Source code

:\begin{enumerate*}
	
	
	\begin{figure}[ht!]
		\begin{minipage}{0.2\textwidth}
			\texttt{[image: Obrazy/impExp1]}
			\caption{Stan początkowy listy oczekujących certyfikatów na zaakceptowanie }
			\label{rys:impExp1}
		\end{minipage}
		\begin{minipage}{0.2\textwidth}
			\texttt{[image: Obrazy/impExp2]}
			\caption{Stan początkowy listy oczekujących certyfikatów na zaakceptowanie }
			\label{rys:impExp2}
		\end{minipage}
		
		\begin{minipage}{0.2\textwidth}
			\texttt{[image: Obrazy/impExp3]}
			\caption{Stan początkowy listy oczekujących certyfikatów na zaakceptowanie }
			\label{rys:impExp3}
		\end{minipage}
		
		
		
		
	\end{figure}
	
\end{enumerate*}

*****

_WORK REQUEST_:
Repeat the data verbatim, line after line, leaving nothing out.

_ANSWER TO THIS PROBLEM_:
Source code

:\begin{enumerate*}
	
	
	\begin{figure}[ht!]
		\begin{minipage}{0.2\textwidth}
			\texttt{[image: Obrazy/impExp1]}
			\caption{Stan początkowy listy oczekujących certyfikatów na zaakceptowanie }
			\label{rys:impExp1}
		\end{minipage}
		\begin{minipage}{0.2\textwidth}
			\texttt{[image: Obrazy/impExp2]}
			\caption{Stan początkowy listy oczekujących certyfikatów na zaakceptowanie }
			\label{rys:impExp2}
		\end{minipage}
		
		\begin{minipage}{0.2\textwidth}
			\texttt{[image: Obrazy/impExp3]}
			\caption{Stan początkowy listy oczekujących certyfikatów na zaakceptowanie }
			\label{rys:impExp3}
		\end{minipage}
		
		
		
		
	\end{figure}
	
\end{enumerate*}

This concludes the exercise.